While Berkshire trades well over 100,000 per share, class B shares are relatively affordable. They are roughly 1/30 of a regular share with no voting rights. They trade at around $4,500 per share. Ticker is BRK.B http://finance.google.com/finance?q=NYSE:BRK.B
You failed to mention all the terms of what he is buying. I am willing to bet that GE was within inches of a rating downgrade which would cause a loss much more than what they are throwing at Buffett. It reeks of desperation. Plus off the top of my head the 10% rate and 10% premium to call in 3 years is something like 13-14%. These rates for a AAA company is robbery. GE must be flat broke. And what does this say about the other weaker companies?
GE Finance was one of those few AAA rating companies, another I can remember should be Johnson and Johnson, wonder what it will be now. Its debts used to be sovereign nations quality and it makes use of this advantage to do a lot of financing. One of its cash cow, they are hurt real bad this time round. Warren Buffett really knows how to get the best bargains, GE cannot afford to fail and is sure one of those recipients of the huge bonus the govt is giving out.
Not really, but with the capital markets being seized up its unlikely to them to be able to issue any debt.
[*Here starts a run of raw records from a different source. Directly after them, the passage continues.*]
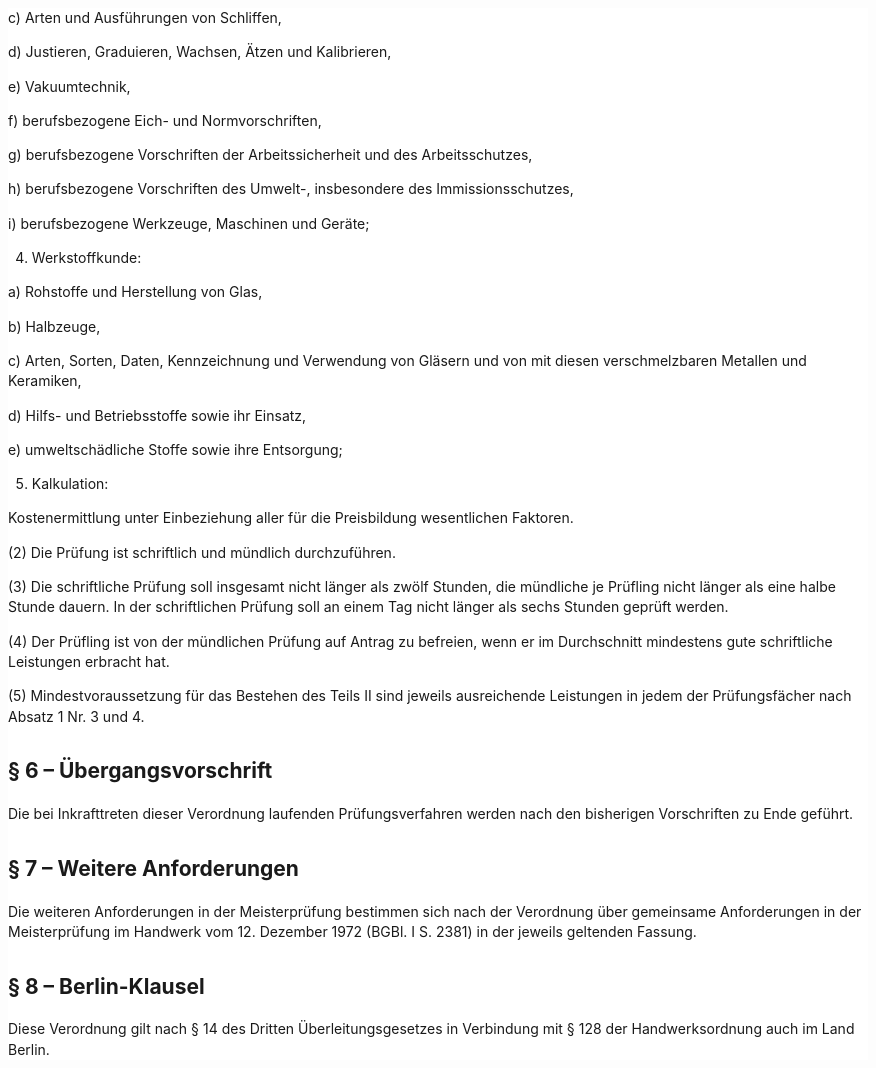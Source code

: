 c) Arten und Ausführungen von Schliffen,

d) Justieren, Graduieren, Wachsen, Ätzen und Kalibrieren,

e) Vakuumtechnik,

f) berufsbezogene Eich- und Normvorschriften,

g) berufsbezogene Vorschriften der Arbeitssicherheit und des Arbeitsschutzes,

h) berufsbezogene Vorschriften des Umwelt-, insbesondere des Immissionsschutzes,

i) berufsbezogene Werkzeuge, Maschinen und Geräte;

4. Werkstoffkunde:

a) Rohstoffe und Herstellung von Glas,

b) Halbzeuge,

c) Arten, Sorten, Daten, Kennzeichnung und Verwendung von Gläsern und von mit diesen verschmelzbaren Metallen und Keramiken,

d) Hilfs- und Betriebsstoffe sowie ihr Einsatz,

e) umweltschädliche Stoffe sowie ihre Entsorgung;

5. Kalkulation:

Kostenermittlung unter Einbeziehung aller für die Preisbildung wesentlichen Faktoren.

(2) Die Prüfung ist schriftlich und mündlich durchzuführen.

(3) Die schriftliche Prüfung soll insgesamt nicht länger als zwölf Stunden, die mündliche je Prüfling nicht länger als eine halbe Stunde dauern. In der schriftlichen Prüfung soll an einem Tag nicht länger als sechs Stunden geprüft werden.

(4) Der Prüfling ist von der mündlichen Prüfung auf Antrag zu befreien, wenn er im Durchschnitt mindestens gute schriftliche Leistungen erbracht hat.

(5) Mindestvoraussetzung für das Bestehen des Teils II sind jeweils ausreichende Leistungen in jedem der Prüfungsfächer nach Absatz 1 Nr. 3 und 4.


## § 6 – Übergangsvorschrift

Die bei Inkrafttreten dieser Verordnung laufenden Prüfungsverfahren werden nach den bisherigen Vorschriften zu Ende geführt.


## § 7 – Weitere Anforderungen

Die weiteren Anforderungen in der Meisterprüfung bestimmen sich nach der Verordnung über gemeinsame Anforderungen in der Meisterprüfung im Handwerk vom 12. Dezember 1972 (BGBl. I S. 2381) in der jeweils geltenden Fassung.


## § 8 – Berlin-Klausel

Diese Verordnung gilt nach § 14 des Dritten Überleitungsgesetzes in Verbindung mit § 128 der Handwerksordnung auch im Land Berlin.
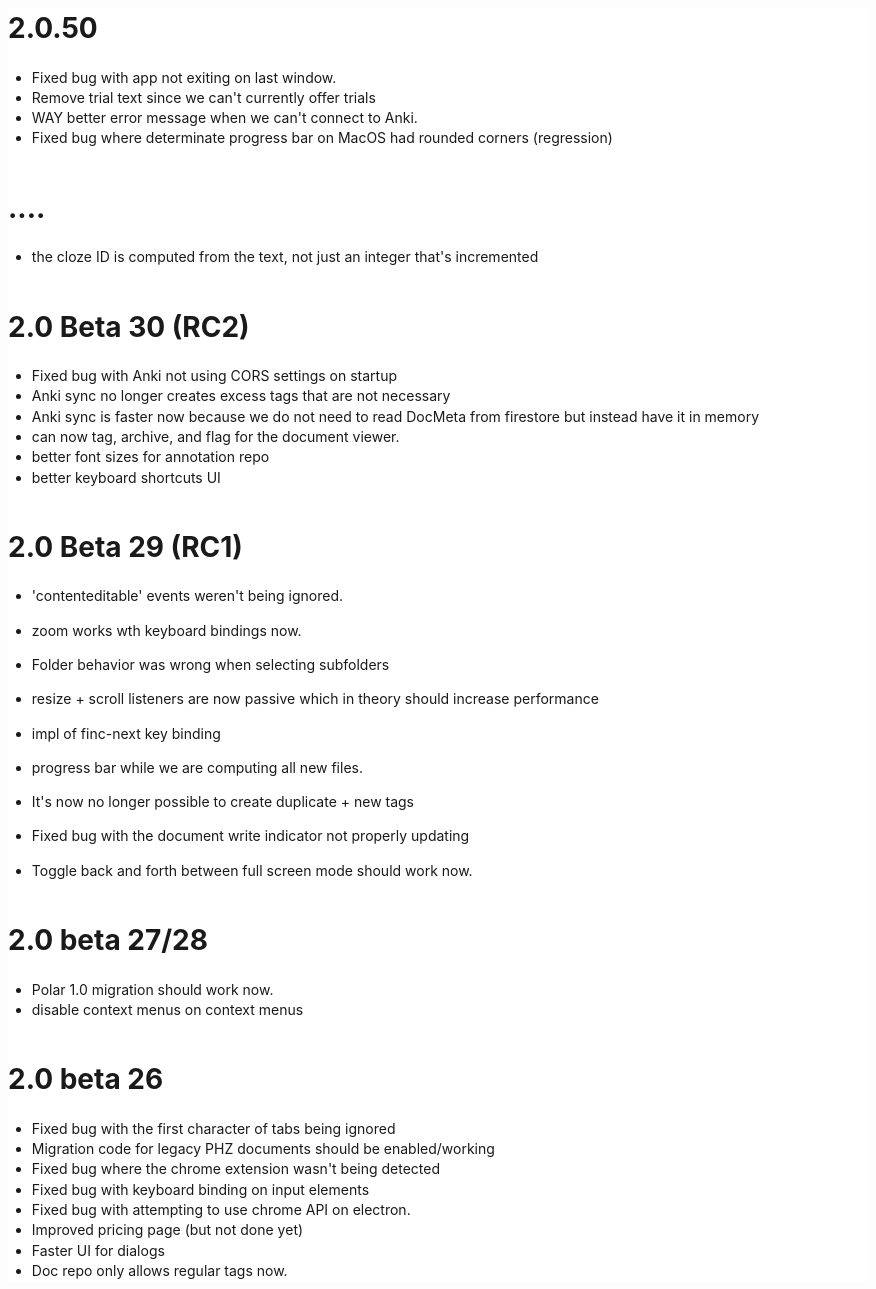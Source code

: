 # 2.0.50

- Fixed bug with app not exiting on last window.
- Remove trial text since we can't currently offer trials
- WAY better error message when we can't connect to Anki.
- Fixed bug where determinate progress bar on MacOS had rounded corners (regression)

# ....

- the cloze ID is computed from the text, not just an integer that's incremented

# 2.0 Beta 30 (RC2)

- Fixed bug with Anki not using CORS settings on startup
- Anki sync no longer creates excess tags that are not necessary
- Anki sync is faster now because we do not need to read DocMeta from firestore but instead have it in memory
- can now tag, archive, and flag for the document viewer.
- better font sizes for annotation repo
- better keyboard shortcuts UI

# 2.0 Beta 29 (RC1)

- 'contenteditable' events weren't being ignored.
- zoom works wth keyboard bindings now.
- Folder behavior was wrong when selecting subfolders
- resize + scroll listeners are now passive which in theory should increase performance
- impl of finc-next key binding
- progress bar while we are computing all new files.

- It's now no longer possible to create duplicate + new tags
- Fixed bug with the document write indicator not properly updating
- Toggle back and forth between full screen mode should work now. 

# 2.0 beta 27/28

- Polar 1.0 migration should work now.
- disable context menus on context menus

# 2.0 beta 26

- Fixed bug with the first character of tabs being ignored
- Migration code for legacy PHZ documents should be enabled/working
- Fixed bug where the chrome extension wasn't being detected
- Fixed bug with keyboard binding on input elements
- Fixed bug with attempting to use chrome API on electron.
- Improved pricing page (but not done yet)
- Faster UI for dialogs
- Doc repo only allows regular tags now.
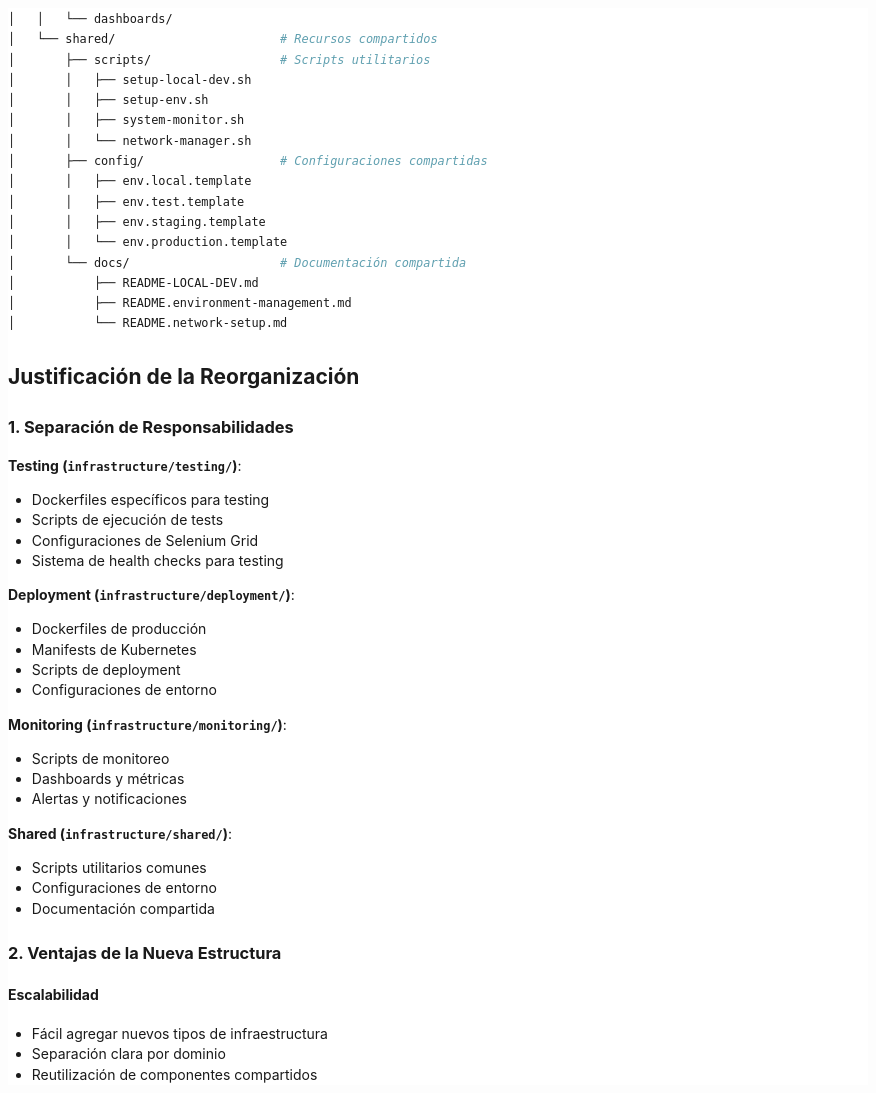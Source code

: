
 ```bash
│   │   └── dashboards/
│   └── shared/                       # Recursos compartidos
│       ├── scripts/                  # Scripts utilitarios
│       │   ├── setup-local-dev.sh
│       │   ├── setup-env.sh
│       │   ├── system-monitor.sh
│       │   └── network-manager.sh
│       ├── config/                   # Configuraciones compartidas
│       │   ├── env.local.template
│       │   ├── env.test.template
│       │   ├── env.staging.template
│       │   └── env.production.template
│       └── docs/                     # Documentación compartida
│           ├── README-LOCAL-DEV.md
│           ├── README.environment-management.md
│           └── README.network-setup.md
```

## Justificación de la Reorganización

### 1. **Separación de Responsabilidades**

**Testing (`infrastructure/testing/`)**:

- Dockerfiles específicos para testing
- Scripts de ejecución de tests
- Configuraciones de Selenium Grid
- Sistema de health checks para testing

**Deployment (`infrastructure/deployment/`)**:

- Dockerfiles de producción
- Manifests de Kubernetes
- Scripts de deployment
- Configuraciones de entorno

**Monitoring (`infrastructure/monitoring/`)**:

- Scripts de monitoreo
- Dashboards y métricas
- Alertas y notificaciones

**Shared (`infrastructure/shared/`)**:

- Scripts utilitarios comunes
- Configuraciones de entorno
- Documentación compartida

### 2. **Ventajas de la Nueva Estructura**

#### **Escalabilidad**

- Fácil agregar nuevos tipos de infraestructura
- Separación clara por dominio
- Reutilización de componentes compartidos
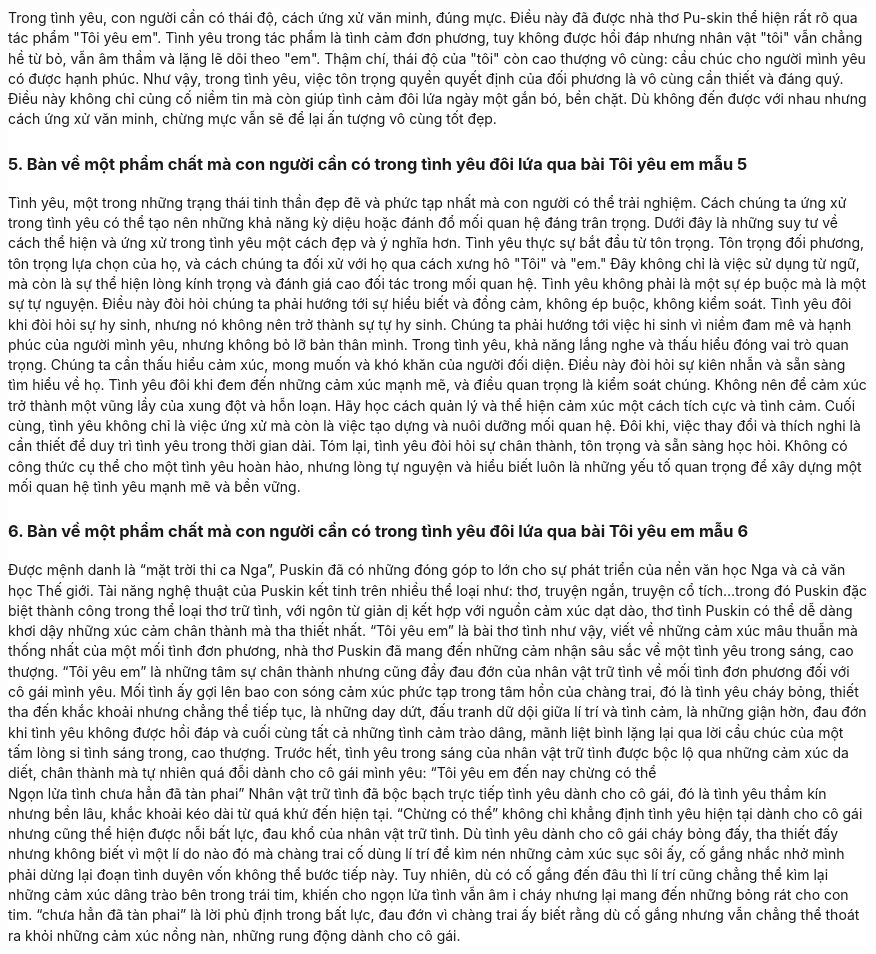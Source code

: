 Trong tình yêu, con người cần có thái độ, cách ứng xử văn minh, đúng mực. Điều này đã được nhà thơ Pu-skin thể hiện rất rõ qua tác phẩm "Tôi yêu em". Tình yêu trong tác phẩm là tình cảm đơn phương, tuy không được hồi đáp nhưng nhân vật "tôi" vẫn chẳng hề từ bỏ, vẫn âm thầm và lặng lẽ dõi theo "em". Thậm chí, thái độ của "tôi" còn cao thượng vô cùng: cầu chúc cho người mình yêu có được hạnh phúc. Như vậy, trong tình yêu, việc tôn trọng quyền quyết định của đối phương là vô cùng cần thiết và đáng quý. Điều này không chỉ củng cố niềm tin mà còn giúp tình cảm đôi lứa ngày một gắn bó, bền chặt. Dù không đến được với nhau nhưng cách ứng xử văn minh, chừng mực vẫn sẽ để lại ấn tượng vô cùng tốt đẹp.
### 5\. Bàn về một phẩm chất mà con người cần có trong tình yêu đôi lứa qua bài Tôi yêu em mẫu 5
Tình yêu, một trong những trạng thái tinh thần đẹp đẽ và phức tạp nhất mà con người có thể trải nghiệm. Cách chúng ta ứng xử trong tình yêu có thể tạo nên những khả năng kỳ diệu hoặc đánh đổ mối quan hệ đáng trân trọng. Dưới đây là những suy tư về cách thể hiện và ứng xử trong tình yêu một cách đẹp và ý nghĩa hơn.
Tình yêu thực sự bắt đầu từ tôn trọng. Tôn trọng đối phương, tôn trọng lựa chọn của họ, và cách chúng ta đối xử với họ qua cách xưng hô "Tôi" và "em." Đây không chỉ là việc sử dụng từ ngữ, mà còn là sự thể hiện lòng kính trọng và đánh giá cao đối tác trong mối quan hệ.
Tình yêu không phải là một sự ép buộc mà là một sự tự nguyện. Điều này đòi hỏi chúng ta phải hướng tới sự hiểu biết và đồng cảm, không ép buộc, không kiểm soát. Tình yêu đôi khi đòi hỏi sự hy sinh, nhưng nó không nên trở thành sự tự hy sinh. Chúng ta phải hướng tới việc hi sinh vì niềm đam mê và hạnh phúc của người mình yêu, nhưng không bỏ lỡ bản thân mình.
Trong tình yêu, khả năng lắng nghe và thấu hiểu đóng vai trò quan trọng. Chúng ta cần thấu hiểu cảm xúc, mong muốn và khó khăn của người đối diện. Điều này đòi hỏi sự kiên nhẫn và sẵn sàng tìm hiểu về họ.
Tình yêu đôi khi đem đến những cảm xúc mạnh mẽ, và điều quan trọng là kiểm soát chúng. Không nên để cảm xúc trở thành một vũng lầy của xung đột và hỗn loạn. Hãy học cách quản lý và thể hiện cảm xúc một cách tích cực và tình cảm.
Cuối cùng, tình yêu không chỉ là việc ứng xử mà còn là việc tạo dựng và nuôi dưỡng mối quan hệ. Đôi khi, việc thay đổi và thích nghi là cần thiết để duy trì tình yêu trong thời gian dài.
Tóm lại, tình yêu đòi hỏi sự chân thành, tôn trọng và sẵn sàng học hỏi. Không có công thức cụ thể cho một tình yêu hoàn hảo, nhưng lòng tự nguyện và hiểu biết luôn là những yếu tố quan trọng để xây dựng một mối quan hệ tình yêu mạnh mẽ và bền vững.
### 6\. Bàn về một phẩm chất mà con người cần có trong tình yêu đôi lứa qua bài Tôi yêu em mẫu 6
Được mệnh danh là “mặt trời thi ca Nga”, Puskin đã có những đóng góp to lớn cho sự phát triển của nền văn học Nga và cả văn học Thế giới. Tài năng nghệ thuật của Puskin kết tinh trên nhiều thể loại như: thơ, truyện ngắn, truyện cổ tích…trong đó Puskin đặc biệt thành công trong thể loại thơ trữ tình, với ngôn từ giản dị kết hợp với nguồn cảm xúc dạt dào, thơ tình Puskin có thể dễ dàng khơi dậy những xúc cảm chân thành mà tha thiết nhất. “Tôi yêu em” là bài thơ tình như vậy, viết về những cảm xúc mâu thuẫn mà thống nhất của một mối tình đơn phương, nhà thơ Puskin đã mang đến những cảm nhận sâu sắc về một tình yêu trong sáng, cao thượng.
“Tôi yêu em” là những tâm sự chân thành nhưng cũng đầy đau đớn của nhân vật trữ tình về mối tình đơn phương đối với cô gái mình yêu. Mối tình ấy gợi lên bao con sóng cảm xúc phức tạp trong tâm hồn của chàng trai, đó là tình yêu cháy bỏng, thiết tha đến khắc khoải nhưng chẳng thể tiếp tục, là những day dứt, đấu tranh dữ dội giữa lí trí và tình cảm, là những giận hờn, đau đớn khi tình yêu không được hồi đáp và cuối cùng tất cả những tình cảm trào dâng, mãnh liệt bình lặng lại qua lời cầu chúc của một tấm lòng si tình sáng trong, cao thượng.
Trước hết, tình yêu trong sáng của nhân vật trữ tình được bộc lộ qua những cảm xúc da diết, chân thành mà tự nhiên quá đỗi dành cho cô gái mình yêu:
“Tôi yêu em đến nay chừng có thể  
Ngọn lửa tình chưa hẳn đã tàn phai”
Nhân vật trữ tình đã bộc bạch trực tiếp tình yêu dành cho cô gái, đó là tình yêu thầm kín nhưng bền lâu, khắc khoải kéo dài từ quá khứ đến hiện tại. “Chừng có thể” không chỉ khẳng định tình yêu hiện tại dành cho cô gái nhưng cũng thể hiện được nỗi bất lực, đau khổ của nhân vật trữ tình. Dù tình yêu dành cho cô gái cháy bỏng đấy, tha thiết đấy nhưng không biết vì một lí do nào đó mà chàng trai cố dùng lí trí để kìm nén những cảm xúc sục sôi ấy, cố gắng nhắc nhở mình phải dừng lại đoạn tình duyên vốn không thể bước tiếp này. Tuy nhiên, dù có cố gắng đến đâu thì lí trí cũng chẳng thể kìm lại những cảm xúc dâng trào bên trong trái tim, khiến cho ngọn lửa tình vẫn âm ỉ cháy nhưng lại mang đến những bỏng rát cho con tim. “chưa hẳn đã tàn phai” là lời phủ định trong bất lực, đau đớn vì chàng trai ấy biết rằng dù cố gắng nhưng vẫn chẳng thể thoát ra khỏi những cảm xúc nồng nàn, những rung động dành cho cô gái.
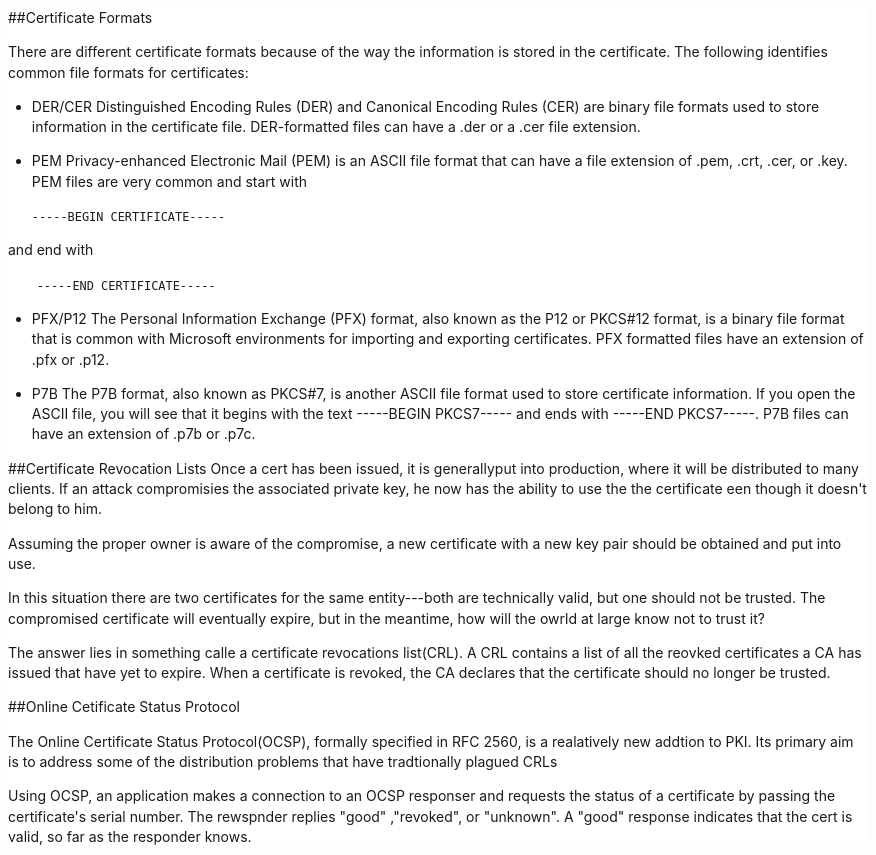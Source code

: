 
##Certificate Formats

There are different certificate formats because of the way the information is stored in the certificate. The following identifies common file formats for certificates:

-   DER/CER   Distinguished Encoding Rules (DER) and Canonical Encoding Rules (CER) are binary file formats used to store information in the certificate file. DER-formatted files can have a .der or a .cer file extension.

-   PEM   Privacy-enhanced Electronic Mail (PEM) is an ASCII file format that can have a file extension of .pem, .crt, .cer, or .key. PEM files are very common and start with

        -----BEGIN CERTIFICATE----- 
 
 and end with 
         
        -----END CERTIFICATE-----
         
 
-   PFX/P12   The Personal Information Exchange (PFX) format, also known as the P12 or PKCS#12 format, is a binary file format that is common with Microsoft environments for importing and exporting certificates. PFX formatted files have an extension of .pfx or .p12.


-   P7B   The P7B format, also known as PKCS#7, is another ASCII file format used to store certificate information. If you open the ASCII file, you will see that it begins with the text -----BEGIN PKCS7----- and ends with -----END PKCS7-----. P7B files can have an extension of .p7b or .p7c.



##Certificate Revocation Lists
Once a cert has been issued, it is generallyput into production, where it will be
distributed to many clients.  If an attack compromisies the associated private key, he 
now has the ability to use the the certificate een though it doesn't belong to him.  

Assuming the proper owner is aware of the compromise, a new certificate with a new key pair 
should be obtained and put into use. 

In this situation there are two certificates for the same entity---both are technically valid,
but one should not be trusted.  The compromised certificate will eventually expire, but in the meantime, how will the owrld at large know not to trust it?

The answer lies in something calle a certificate revocations list(CRL).  A CRL contains a list
of all the reovked certificates a CA has issued that have yet to expire.  When a certificate is revoked,
the CA declares that the certificate should no longer be trusted.




##Online Cetificate Status Protocol

The Online Certificate Status Protocol(OCSP), formally specified in RFC 2560, is 
a realatively new addtion to PKI.  Its primary aim is to address some of the distribution
problems that have tradtionally plagued CRLs


Using OCSP, an application makes a connection to an OCSP responser and requests
the status of a certificate by passing the certificate's serial number.  The rewspnder replies "good"
,"revoked", or "unknown".  A "good" response indicates that the cert is valid, so far as the responder knows.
Their long term debt trades at to a 10% yield
that GE is Flat broke, they may need to raise reserve to protect against future loses in their finance unit but they are not broke. In fact they got $19 Billion in cash
Haha. I would bet you they have ate through all that cash like pacman. Then what is the reason for their CDS trading at a junk bond level? You know something the bond traders do not?
GE is/was moving into bad shape. That is why they made the deal with Buffett. He did get great terms. Its the golden rule. He who has the gold rules. He did the same with Constellation Energy and Goldman Sachs. We should look at Berkshire Hathaway purchases over time. He didn't do much buying during the early to mid part of the 2000's as asset and stock prices were rising.
I know he wrote a bunch of long dated puts on the S&P500 which are probably heavily underwater. These are MTM as well which are probably hurting Berkshire.
The industries he is buying into stand to gain the most from a new route of entitlements if the 700bil passes!
I think Bill Gates and Warren Buffett are doing great jobs, for the developing world. Hats off to them!